Medscape Medical News 2004
June 9, 2004 (Orlando) — Tight glucose control can have
significant benefits in the long term, suggest results of a new
study that has continued to follow the participants in the
Diabetes Control and Complications Trial (DCCT). Eight years after
the DCCT ended, patients in the original tight glucose control
group had significantly lower levels of diabetic neuropathy,
retinopathy, and nephropathy than patients in the original
conventional therapy group.
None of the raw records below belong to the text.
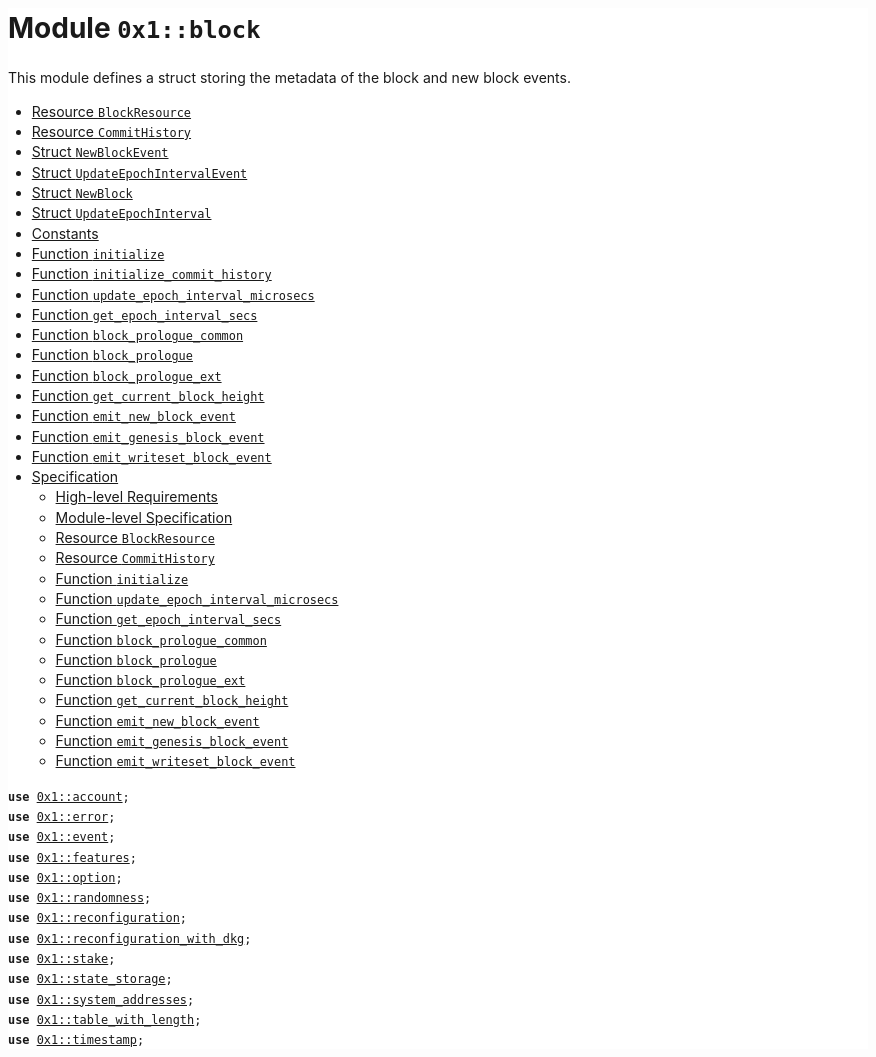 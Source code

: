 
<a id="0x1_block"></a>

# Module `0x1::block`

This module defines a struct storing the metadata of the block and new block events.


-  [Resource `BlockResource`](#0x1_block_BlockResource)
-  [Resource `CommitHistory`](#0x1_block_CommitHistory)
-  [Struct `NewBlockEvent`](#0x1_block_NewBlockEvent)
-  [Struct `UpdateEpochIntervalEvent`](#0x1_block_UpdateEpochIntervalEvent)
-  [Struct `NewBlock`](#0x1_block_NewBlock)
-  [Struct `UpdateEpochInterval`](#0x1_block_UpdateEpochInterval)
-  [Constants](#@Constants_0)
-  [Function `initialize`](#0x1_block_initialize)
-  [Function `initialize_commit_history`](#0x1_block_initialize_commit_history)
-  [Function `update_epoch_interval_microsecs`](#0x1_block_update_epoch_interval_microsecs)
-  [Function `get_epoch_interval_secs`](#0x1_block_get_epoch_interval_secs)
-  [Function `block_prologue_common`](#0x1_block_block_prologue_common)
-  [Function `block_prologue`](#0x1_block_block_prologue)
-  [Function `block_prologue_ext`](#0x1_block_block_prologue_ext)
-  [Function `get_current_block_height`](#0x1_block_get_current_block_height)
-  [Function `emit_new_block_event`](#0x1_block_emit_new_block_event)
-  [Function `emit_genesis_block_event`](#0x1_block_emit_genesis_block_event)
-  [Function `emit_writeset_block_event`](#0x1_block_emit_writeset_block_event)
-  [Specification](#@Specification_1)
    -  [High-level Requirements](#high-level-req)
    -  [Module-level Specification](#module-level-spec)
    -  [Resource `BlockResource`](#@Specification_1_BlockResource)
    -  [Resource `CommitHistory`](#@Specification_1_CommitHistory)
    -  [Function `initialize`](#@Specification_1_initialize)
    -  [Function `update_epoch_interval_microsecs`](#@Specification_1_update_epoch_interval_microsecs)
    -  [Function `get_epoch_interval_secs`](#@Specification_1_get_epoch_interval_secs)
    -  [Function `block_prologue_common`](#@Specification_1_block_prologue_common)
    -  [Function `block_prologue`](#@Specification_1_block_prologue)
    -  [Function `block_prologue_ext`](#@Specification_1_block_prologue_ext)
    -  [Function `get_current_block_height`](#@Specification_1_get_current_block_height)
    -  [Function `emit_new_block_event`](#@Specification_1_emit_new_block_event)
    -  [Function `emit_genesis_block_event`](#@Specification_1_emit_genesis_block_event)
    -  [Function `emit_writeset_block_event`](#@Specification_1_emit_writeset_block_event)


<pre><code><b>use</b> <a href="account.md#0x1_account">0x1::account</a>;
<b>use</b> <a href="../../nabob-stdlib/../move-stdlib/doc/error.md#0x1_error">0x1::error</a>;
<b>use</b> <a href="event.md#0x1_event">0x1::event</a>;
<b>use</b> <a href="../../nabob-stdlib/../move-stdlib/doc/features.md#0x1_features">0x1::features</a>;
<b>use</b> <a href="../../nabob-stdlib/../move-stdlib/doc/option.md#0x1_option">0x1::option</a>;
<b>use</b> <a href="randomness.md#0x1_randomness">0x1::randomness</a>;
<b>use</b> <a href="reconfiguration.md#0x1_reconfiguration">0x1::reconfiguration</a>;
<b>use</b> <a href="reconfiguration_with_dkg.md#0x1_reconfiguration_with_dkg">0x1::reconfiguration_with_dkg</a>;
<b>use</b> <a href="stake.md#0x1_stake">0x1::stake</a>;
<b>use</b> <a href="state_storage.md#0x1_state_storage">0x1::state_storage</a>;
<b>use</b> <a href="system_addresses.md#0x1_system_addresses">0x1::system_addresses</a>;
<b>use</b> <a href="../../nabob-stdlib/doc/table_with_length.md#0x1_table_with_length">0x1::table_with_length</a>;
<b>use</b> <a href="timestamp.md#0x1_timestamp">0x1::timestamp</a>;
</code></pre>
The benefits for early intensive
therapy persisted even though patients in the former conventional
treatment group were given a crash-course in intensive diabetes
management at the end of the DCCT. Patients in the intensive
treatment group saw later benefits from their early efforts
despite the fact that their A1c levels, which were significantly
lower than those of control patients at the end of DCCT, had
converged with those of the conventional therapy group eight years
later.
Results of the follow-up trial, called the Epidemiology of
Diabetes Interventions and Complications (EDIC) study, were
presented at an oral abstracts session here at the 64th annual
meeting of the American Diabetes Association by coinvestigator
Catherine L. Martin, MS, APRN, clinical care coordinator at the
Michigan Diabetes Research and Training Center at the University
of Michigan in Ann Arbor. "We don't yet know how long this trend
is going to last. I think we were all stunned when we started
seeing these trends that the HbA1c [levels] are predictive early
in the game," Ms. Martin said in an interview with Medscape.